Log API Revamp (OBSOLETE)

Zeitgeist 0.3.0 had a major API overhaul, obsoleting this blueprint. The concept of private logs is still not addressed though

Contents

Log API Revamp (OBSOLETE)
Zeitgeist Internals and Implementation Details
1. Rename Content and Source
2. Log Database

Launchpad blueprint: Not registered

This document proposes a new DBus API for the Zeitgeist engine which aims to accomplish a few things that the API used hitherto does not allow for:

G1. Have more than one conceptual log and allow applications to create private logs that doesn't interfere with normal user event logging
G2. Make it possible to seamlessly use items from an external repository such as Tracker or CouchDB

Important Concepts

Log - All logged events go to some specific Log object. Zeitgeist has some default Log objects, but applications can register custom logs for application-specific logging needs
Repository - Zeitgeist doesn't store metadata about actual objects, this is the job of a Repository.
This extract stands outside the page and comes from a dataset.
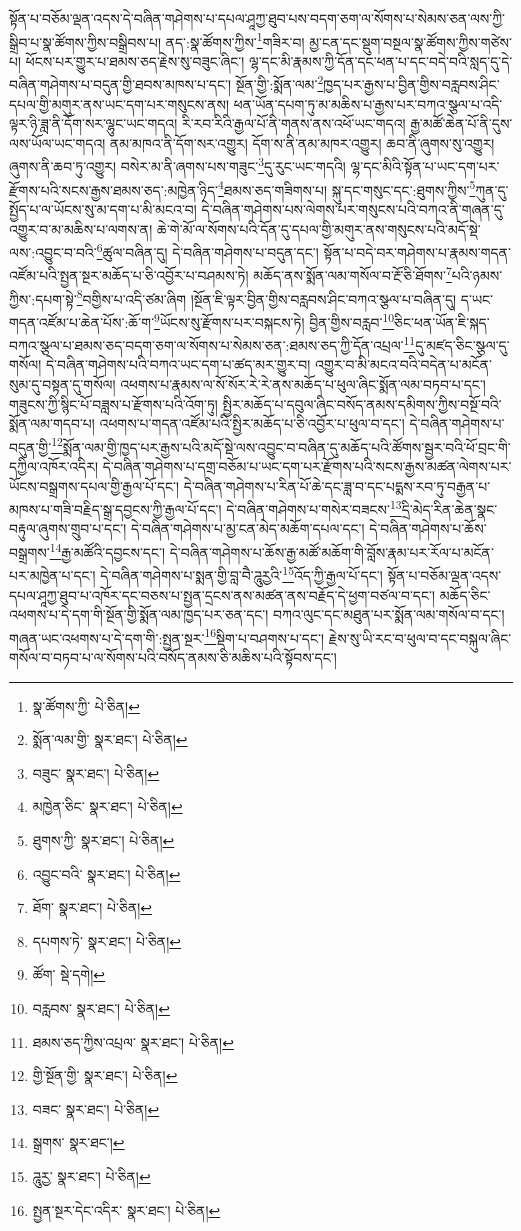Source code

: སྟོན་པ་བཅོམ་ལྡན་འདས་དེ་བཞིན་གཤེགས་པ་དཔལ་ཤཱཀྱ་ཐུབ་པས་བདག་ཅག་ལ་སོགས་པ་སེམས་ཅན་ལས་ཀྱི་སྒྲིབ་པ་སྣ་ཚོགས་ཀྱིས་བསྒྲིབས་པ། ནད་:སྣ་ཚོགས་ཀྱིས་\footnote{སྣ་ཚོགས་ཀྱི་  པེ་ཅིན། }གཟིར་བ། མྱ་ངན་དང་སྡུག་བསྔལ་སྣ་ཚོགས་ཀྱིས་གཙེས་པ། ཕོངས་པར་གྱུར་པ་ཐམས་ཅད་རྗེས་སུ་བཟུང་ཞིང་། ལྷ་དང་མི་རྣམས་ཀྱི་དོན་དང་ཕན་པ་དང་བདེ་བའི་སླད་དུ་དེ་བཞིན་གཤེགས་པ་བདུན་གྱི་ཐབས་མཁས་པ་དང་། སྔོན་གྱི་:སྨོན་ལམ་\footnote{སྨོན་ལམ་གྱི་  སྣར་ཐང་།  པེ་ཅིན། }ཁྱད་པར་རྒྱས་པ་བྱིན་གྱིས་བརླབས་ཤིང་དཔལ་གྱི་མགུར་ནས་ཡང་དག་པར་གསུངས་ནས། ཕན་ཡོན་དཔག་ཏུ་མ་མཆིས་པ་རྒྱས་པར་བཀའ་སྩལ་པ་འདི་ལྟར་ཉི་ཟླ་ནི་དོག་སར་ལྷུང་ཡང་གདའ། རི་རབ་རིའི་རྒྱལ་པོ་ནི་གནས་ནས་འཕོ་ཡང་གདའ། རྒྱ་མཚོ་ཆེན་པོ་ནི་དུས་ལས་ཡོལ་ཡང་གདའ། ནམ་མཁའ་ནི་དོག་སར་འགྱུར། དོག་ས་ནི་ནམ་མཁར་འགྱུར། ཆབ་ནི་ཞུགས་སུ་འགྱུར། ཞུགས་ནི་ཆབ་ཏུ་འགྱུར། བསེར་མ་ནི་ཞགས་པས་གཟུང་\footnote{བཟུང་  སྣར་ཐང་།  པེ་ཅིན། }དུ་རུང་ཡང་གདའི། ལྷ་དང་མིའི་སྟོན་པ་ཡང་དག་པར་རྫོགས་པའི་སངས་རྒྱས་ཐམས་ཅད་:མཁྱེན་ཉིད་\footnote{མཁྱེན་ཅིང་  སྣར་ཐང་།  པེ་ཅིན། }ཐམས་ཅད་གཟིགས་པ། སྐུ་དང་གསུང་དང་:ཐུགས་ཀྱིས་\footnote{ཐུགས་ཀྱི་  སྣར་ཐང་།  པེ་ཅིན། }ཀུན་དུ་སྤྱོད་པ་ལ་ཡོངས་སུ་མ་དག་པ་མི་མངའ་བ། དེ་བཞིན་གཤེགས་པས་ལེགས་པར་གསུངས་པའི་བཀའ་ནི་གཞན་དུ་འགྱུར་བ་མ་མཆིས་པ་ལགས་ན། ཆེ་གེ་མོ་ལ་སོགས་པའི་དོན་དུ་དཔལ་གྱི་མགུར་ནས་གསུངས་པའི་མདོ་སྡེ་ལས་:འབྱུང་བ་བའི་\footnote{འབྱུང་བའི་  སྣར་ཐང་།  པེ་ཅིན། }ཚུལ་བཞིན་དུ། དེ་བཞིན་གཤེགས་པ་བདུན་དང་། སྟོན་པ་བདེ་བར་གཤེགས་པ་རྣམས་གདན་འཛོམ་པའི་སྤྱན་སྔར་མཆོད་པ་ཅི་འབྱོར་པ་བཤམས་ཏེ། མཆོད་ནས་སྨོན་ལམ་གསོལ་བ་རྔོ་ཅི་ཐོགས་\footnote{ཐོག་  སྣར་ཐང་།  པེ་ཅིན། }པའི་ཉམས་ཀྱིས་:དཔག་སྟེ་\footnote{དཔགས་ཏེ་  སྣར་ཐང་།  པེ་ཅིན། }བགྱིས་པ་འདི་ཙམ་ཞིག །སྔོན་ཇི་ལྟར་བྱིན་གྱིས་བརླབས་ཤིང་བཀའ་སྩལ་པ་བཞིན་དུ། ད་ཡང་གདན་འཛོམ་པ་ཆེན་པོས་:ཆོ་ག་\footnote{ཚོག་  སྡེ་དགེ། }ཡོངས་སུ་རྫོགས་པར་བསྐངས་ཏེ། བྱིན་གྱིས་བརླབ་\footnote{བརླབས་  སྣར་ཐང་།  པེ་ཅིན། }ཅིང་ཕན་ཡོན་ཇི་སྐད་བཀའ་སྩལ་པ་ཐམས་ཅད་བདག་ཅག་ལ་སོགས་པ་སེམས་ཅན་:ཐམས་ཅད་ཀྱི་དོན་འཔྲལ་\footnote{ཐམས་ཅད་ཀྱིས་འཔྲལ་  སྣར་ཐང་།  པེ་ཅིན། }དུ་མཛད་ཅིང་སྩལ་དུ་གསོལ། དེ་བཞིན་གཤེགས་པའི་བཀའ་ཡང་དག་པ་ཚད་མར་གྱུར་བ། འགྱུར་བ་མི་མངའ་བའི་བདེན་པ་མངོན་སུམ་དུ་བསྟན་དུ་གསོལ། འཕགས་པ་རྣམས་ལ་སོ་སོར་རེ་རེ་ནས་མཆོད་པ་ཕུལ་ཞིང་སྨོན་ལམ་བཏབ་པ་དང་། གཟུངས་ཀྱི་སྙིང་པོ་བཟླས་པ་རྫོགས་པའི་འོག་ཏུ། སྤྱིར་མཆོད་པ་དབུལ་ཞིང་བསོད་ནམས་དམིགས་ཀྱིས་བསྔོ་བའི་སྨོན་ལམ་གདབ་པ། འཕགས་པ་གདན་འཛོམ་པའི་སྤྱིར་མཆོད་པ་ཅི་འབྱོར་པ་ཕུལ་བ་དང་། དེ་བཞིན་གཤེགས་པ་བདུན་གྱི་\footnote{གྱི་སྔོན་གྱི་  སྣར་ཐང་།  པེ་ཅིན། }སྨོན་ལམ་གྱི་ཁྱད་པར་རྒྱས་པའི་མདོ་སྡེ་ལས་འབྱུང་བ་བཞིན་དུ་མཆོད་པའི་ཚོགས་སྦྱར་བའི་ཕོ་བྲང་གི་དཀྱིལ་འཁོར་འདིར། དེ་བཞིན་གཤེགས་པ་དགྲ་བཅོམ་པ་ཡང་དག་པར་རྫོགས་པའི་སངས་རྒྱས་མཚན་ལེགས་པར་ཡོངས་བསྒྲགས་དཔལ་གྱི་རྒྱལ་པོ་དང་། དེ་བཞིན་གཤེགས་པ་རིན་པོ་ཆེ་དང་ཟླ་བ་དང་པདྨས་རབ་ཏུ་བརྒྱན་པ་མཁས་པ་གཟི་བརྗིད་སྒྲ་དབྱངས་ཀྱི་རྒྱལ་པོ་དང་། དེ་བཞིན་གཤེགས་པ་གསེར་བཟངས་\footnote{བཟང་  སྣར་ཐང་།  པེ་ཅིན། }དྲི་མེད་རིན་ཆེན་སྣང་བརྟུལ་ཞུགས་གྲུབ་པ་དང་། དེ་བཞིན་གཤེགས་པ་མྱ་ངན་མེད་མཆོག་དཔལ་དང་། དེ་བཞིན་གཤེགས་པ་ཆོས་བསྒྲགས་\footnote{སྒྲགས་  སྣར་ཐང་། }རྒྱ་མཚོའི་དབྱངས་དང་། དེ་བཞིན་གཤེགས་པ་ཆོས་རྒྱ་མཚོ་མཆོག་གི་བློས་རྣམ་པར་རོལ་པ་མངོན་པར་མཁྱེན་པ་དང་། དེ་བཞིན་གཤེགས་པ་སྨན་གྱི་བླ་བཻ་ཌཱུརྱའི་\footnote{ཌཱུརྱ་  སྣར་ཐང་།  པེ་ཅིན། }འོད་ཀྱི་རྒྱལ་པོ་དང་། སྟོན་པ་བཅོམ་ལྡན་འདས་དཔལ་ཤཱཀྱ་ཐུབ་པ་འཁོར་དང་བཅས་པ་སྤྱན་དྲངས་ནས་མཚན་ནས་བརྗོད་དེ་ཕྱག་བཙལ་བ་དང་། མཆོད་ཅིང་འཕགས་པ་དེ་དག་གི་སྔོན་གྱི་སྨོན་ལམ་ཁྱད་པར་ཅན་དང་། བཀའ་ལུང་དང་མཐུན་པར་སྨོན་ལམ་གསོལ་བ་དང་། གཞན་ཡང་འཕགས་པ་དེ་དག་གི་:སྤྱན་སྔར་\footnote{སྤྱན་སྔར་དེང་འདིར་  སྣར་ཐང་།  པེ་ཅིན། }སྡིག་པ་བཤགས་པ་དང་། རྗེས་སུ་ཡི་རང་བ་ཕུལ་བ་དང་བསྐུལ་ཞིང་གསོལ་བ་བཏབ་པ་ལ་སོགས་པའི་བསོད་ནམས་ཅི་མཆིས་པའི་སྟོབས་དང་།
Zeitgeist has an internal default repository, but can also use external repositories such as Tracker or DesktopCouch.

Why Private Logs

There are a few reasons for allowing dynamic creation and deletion of new Log objects

1. Some applications may be sending a lot of events. A frequently updating DB will have worse performance. This is mitigated by having it in another SQLite instance.
2. Some apps will require specific client side reasoning to understand and use the data it logs (eg. social -grouping, -permissions, and -relations are stored outside the db)
3. Fast and efficient deletion of entire datasets. Say an app wants to suddenly delete all data it ever logged. If it has logged 50,000 events this will be a costly operation if it is interspersed with 2M other log entries. If it has a private log all Zeitgeist needs to do is to close the SQLite connection and delete the DB file.
4. Less code duplication. Many apps may want some kind of semantic logging that may not fir well into the user-centric approach Zeitgeist has. If these apps are to invent their own APIs and protocols then it will lead to a lot of code duplication. Both for clients and servers.
5. Opening up disjoint private data silos. Evolution, Liferea, and Firefox are just three prominent examples of apps that have changed to use private SQLite instances for data storage. These all have the public label "don't use these DBs, the schemas are unstable and not part of the public API". The way out of the "disjoint data silo" problem is standardized DBus APIs. Coming up with a powerful and nice API is not an easy task. We've learned that the hard way! Zeitgeist alone is not the solution to this problem in itself, but it is a part of the solution.
6. Resource usage
- If each app needs its own cache we have memory overhead.
- IO optimization. If one app hogs all IO bandwidth it will do so no matter if it is logging events into Zeitgeist or its own DB structure. The difference is that Zeitgeist has as its main goal to be efficient for this. Custom app code is generally not as optimized
- Battery life time. Centralized scheduling of wakeups instead of each app managing IO itself

Warning on JOINs

Splitting the Repository from the Log will change the way the Zeitgeist API is used. Queries like:

Give me the most recent documents tagged "foo"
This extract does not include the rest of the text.